Thermo parties et dôme de chaleur
Aussi, les agents du Lab-STICC se sont élancés le 27 juin de Saint-Jean-la-Poterie – où se trouve le siège de GEOMANUM, une fondation sous égide du CNRS qui porte VéloClimat. Leurs outils : des « véloclimamètres » destinés à mesurer aussi bien la température de l’air, du sol et de leurs corps, la pollution par les microparticules et la proximité de véhicules de chaque côté des vélos, mais aussi des capteurs physiologiques pour mesurer la température de leurs corps.

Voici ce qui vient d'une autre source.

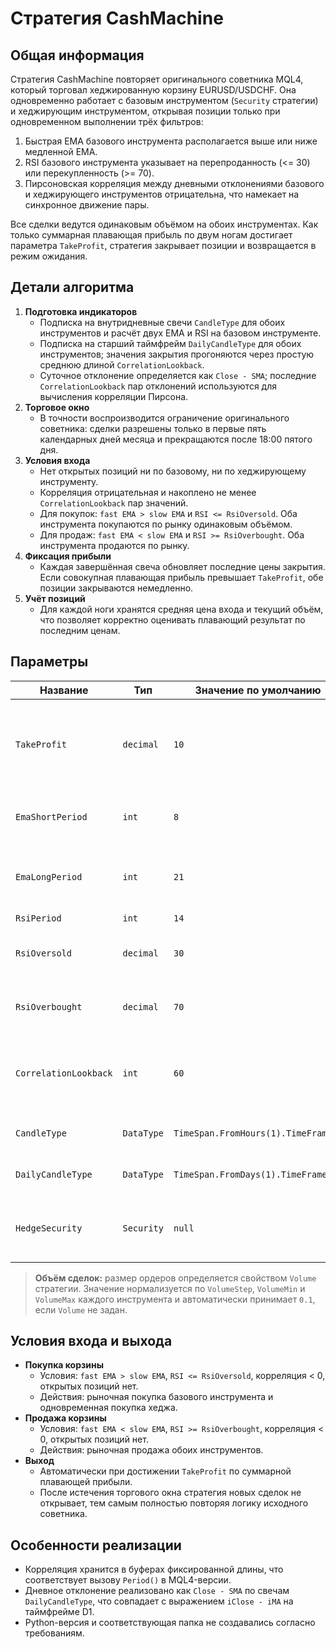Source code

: # Стратегия CashMachine

## Общая информация
Стратегия CashMachine повторяет оригинального советника MQL4, который торговал хеджированную корзину EURUSD/USDCHF. Она одновременно работает с базовым инструментом (`Security` стратегии) и хеджирующим инструментом, открывая позиции только при одновременном выполнении трёх фильтров:

1. Быстрая EMA базового инструмента располагается выше или ниже медленной EMA.
2. RSI базового инструмента указывает на перепроданность (<= 30) или перекупленность (>= 70).
3. Пирсоновская корреляция между дневными отклонениями базового и хеджирующего инструментов отрицательна, что намекает на синхронное движение пары.

Все сделки ведутся одинаковым объёмом на обоих инструментах. Как только суммарная плавающая прибыль по двум ногам достигает параметра `TakeProfit`, стратегия закрывает позиции и возвращается в режим ожидания.

## Детали алгоритма
1. **Подготовка индикаторов**
   - Подписка на внутридневные свечи `CandleType` для обоих инструментов и расчёт двух EMA и RSI на базовом инструменте.
   - Подписка на старший таймфрейм `DailyCandleType` для обоих инструментов; значения закрытия прогоняются через простую среднюю длиной `CorrelationLookback`.
   - Суточное отклонение определяется как `Close - SMA`; последние `CorrelationLookback` пар отклонений используются для вычисления корреляции Пирсона.
2. **Торговое окно**
   - В точности воспроизводится ограничение оригинального советника: сделки разрешены только в первые пять календарных дней месяца и прекращаются после 18:00 пятого дня.
3. **Условия входа**
   - Нет открытых позиций ни по базовому, ни по хеджирующему инструменту.
   - Корреляция отрицательная и накоплено не менее `CorrelationLookback` пар значений.
   - Для покупок: `fast EMA > slow EMA` и `RSI <= RsiOversold`. Оба инструмента покупаются по рынку одинаковым объёмом.
   - Для продаж: `fast EMA < slow EMA` и `RSI >= RsiOverbought`. Оба инструмента продаются по рынку.
4. **Фиксация прибыли**
   - Каждая завершённая свеча обновляет последние цены закрытия. Если совокупная плавающая прибыль превышает `TakeProfit`, обе позиции закрываются немедленно.
5. **Учёт позиций**
   - Для каждой ноги хранятся средняя цена входа и текущий объём, что позволяет корректно оценивать плавающий результат по последним ценам.

## Параметры
| Название | Тип | Значение по умолчанию | Описание |
| --- | --- | --- | --- |
| `TakeProfit` | `decimal` | `10` | Суммарная плавающая прибыль, при достижении которой закрываются обе позиции. |
| `EmaShortPeriod` | `int` | `8` | Период быстрой EMA на базовом инструменте. |
| `EmaLongPeriod` | `int` | `21` | Период медленной EMA на базовом инструменте. |
| `RsiPeriod` | `int` | `14` | Период RSI. |
| `RsiOversold` | `decimal` | `30` | Порог RSI для разрешения длинных позиций. |
| `RsiOverbought` | `decimal` | `70` | Порог RSI для разрешения коротких позиций. |
| `CorrelationLookback` | `int` | `60` | Количество дневных отклонений, участвующих в расчёте корреляции. |
| `CandleType` | `DataType` | `TimeSpan.FromHours(1).TimeFrame()` | Внутридневные свечи для EMA и RSI. |
| `DailyCandleType` | `DataType` | `TimeSpan.FromDays(1).TimeFrame()` | Дневные свечи для статистики корреляции. |
| `HedgeSecurity` | `Security` | `null` | Хеджирующий инструмент. Нужно задать перед запуском. |

> **Объём сделок:** размер ордеров определяется свойством `Volume` стратегии. Значение нормализуется по `VolumeStep`, `VolumeMin` и `VolumeMax` каждого инструмента и автоматически принимает `0.1`, если `Volume` не задан.

## Условия входа и выхода
- **Покупка корзины**
  - Условия: `fast EMA > slow EMA`, `RSI <= RsiOversold`, корреляция < 0, открытых позиций нет.
  - Действия: рыночная покупка базового инструмента и одновременная покупка хеджа.
- **Продажа корзины**
  - Условия: `fast EMA < slow EMA`, `RSI >= RsiOverbought`, корреляция < 0, открытых позиций нет.
  - Действия: рыночная продажа обоих инструментов.
- **Выход**
  - Автоматически при достижении `TakeProfit` по суммарной плавающей прибыли.
  - После истечения торгового окна стратегия новых сделок не открывает, тем самым полностью повторяя логику исходного советника.

## Особенности реализации
- Корреляция хранится в буферах фиксированной длины, что соответствует вызову `Period()` в MQL4-версии.
- Дневное отклонение реализовано как `Close - SMA` по свечам `DailyCandleType`, что совпадает с выражением `iClose - iMA` на таймфрейме D1.
- Python-версия и соответствующая папка не создавались согласно требованиям.
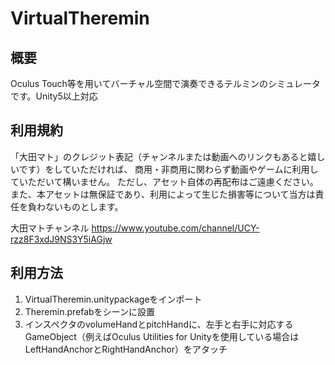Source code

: # VirtualTheremin

## 概要
Oculus Touch等を用いてバーチャル空間で演奏できるテルミンのシミュレータです。Unity5以上対応

## 利用規約
「大田マト」のクレジット表記（チャンネルまたは動画へのリンクもあると嬉しいです）をしていただければ、
商用・非商用に関わらず動画やゲームに利用していただいて構いません。
ただし、アセット自体の再配布はご遠慮ください。
また、本アセットは無保証であり、利用によって生じた損害等について当方は責任を負わないものとします。

大田マトチャンネル
https://www.youtube.com/channel/UCY-rzz8F3xdJ9NS3Y5iAGjw

## 利用方法
1. VirtualTheremin.unitypackageをインポート
2. Theremin.prefabをシーンに設置
3. インスペクタのvolumeHandとpitchHandに、左手と右手に対応するGameObject（例えばOculus Utilities for Unityを使用している場合はLeftHandAnchorとRightHandAnchor）をアタッチ
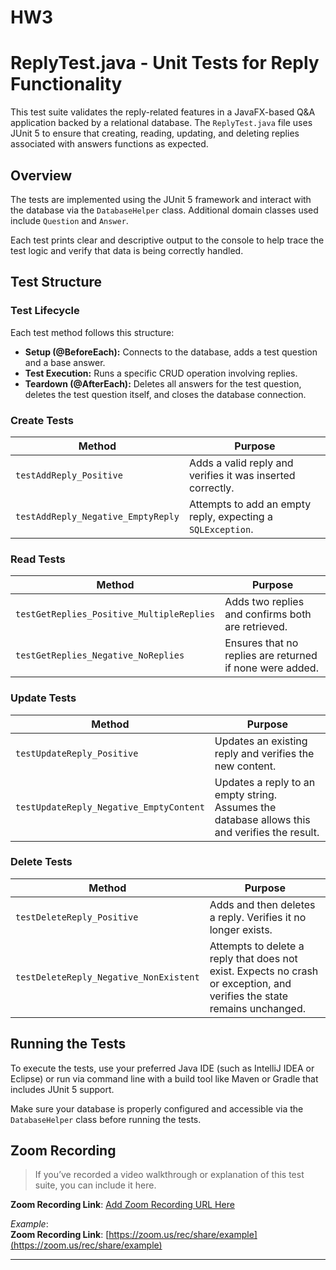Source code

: # HW3

# ReplyTest.java - Unit Tests for Reply Functionality

This test suite validates the reply-related features in a JavaFX-based Q&A application backed by a relational database. The `ReplyTest.java` file uses JUnit 5 to ensure that creating, reading, updating, and deleting replies associated with answers functions as expected.

## Overview

The tests are implemented using the JUnit 5 framework and interact with the database via the `DatabaseHelper` class. Additional domain classes used include `Question` and `Answer`.

Each test prints clear and descriptive output to the console to help trace the test logic and verify that data is being correctly handled.

## Test Structure

### Test Lifecycle

Each test method follows this structure:

- **Setup (@BeforeEach):** Connects to the database, adds a test question and a base answer.
- **Test Execution:** Runs a specific CRUD operation involving replies.
- **Teardown (@AfterEach):** Deletes all answers for the test question, deletes the test question itself, and closes the database connection.

### Create Tests

| Method | Purpose |
|--------|---------|
| `testAddReply_Positive` | Adds a valid reply and verifies it was inserted correctly. |
| `testAddReply_Negative_EmptyReply` | Attempts to add an empty reply, expecting a `SQLException`. |

### Read Tests

| Method | Purpose |
|--------|---------|
| `testGetReplies_Positive_MultipleReplies` | Adds two replies and confirms both are retrieved. |
| `testGetReplies_Negative_NoReplies` | Ensures that no replies are returned if none were added. |

### Update Tests

| Method | Purpose |
|--------|---------|
| `testUpdateReply_Positive` | Updates an existing reply and verifies the new content. |
| `testUpdateReply_Negative_EmptyContent` | Updates a reply to an empty string. Assumes the database allows this and verifies the result. |

### Delete Tests

| Method | Purpose |
|--------|---------|
| `testDeleteReply_Positive` | Adds and then deletes a reply. Verifies it no longer exists. |
| `testDeleteReply_Negative_NonExistent` | Attempts to delete a reply that does not exist. Expects no crash or exception, and verifies the state remains unchanged. |

## Running the Tests

To execute the tests, use your preferred Java IDE (such as IntelliJ IDEA or Eclipse) or run via command line with a build tool like Maven or Gradle that includes JUnit 5 support.

Make sure your database is properly configured and accessible via the `DatabaseHelper` class before running the tests.

## Zoom Recording

> If you’ve recorded a video walkthrough or explanation of this test suite, you can include it here.

**Zoom Recording Link**: [Add Zoom Recording URL Here](https://zoom.us/)

_Example_:  
**Zoom Recording Link**: [https://zoom.us/rec/share/example](https://zoom.us/rec/share/example)

---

« On a malheureusement eu la chance de commencer notre périple sous un dôme de chaleur début juillet », ironise Erwan Bocher. Dans la préfecture de l’Orne, le groupe subit de plein fouet le dôme thermique qui frappe, deux semaines durant, l’ouest de l’Europe. Une opportunité scientifique. « Bien qu’Alençon soit assez végétalisée, on a pu y mesurer une différence de six degrés à 23h entre la campagne alentour et le centre-ville, sachant que le phénomène d’îlot de chaleur urbain atteint son maximum plus tard dans la nuit », détaille le directeur de recherche. À ce constat général s’ajoutent des observations locales, quartier par quartier. « Selon la morphologie des bâtiments et la végétalisation du quartier, la température mesurée évoluait sensiblement, précise Erwan Bocher. À certains endroits, sur une piste cyclable toute neuve, la température au sol est montée jusqu’à 70 degrés ! Le goudron y fondait, des bulles éclataient à même le sol… ». Des chaleurs qui se répercutèrent sur leurs propres corps. Matthieu Gousseff en sait quelque chose, lui dont la température corporelle a grimpé jusqu’à 39.3 °C, soit un état de fièvre en temps normal.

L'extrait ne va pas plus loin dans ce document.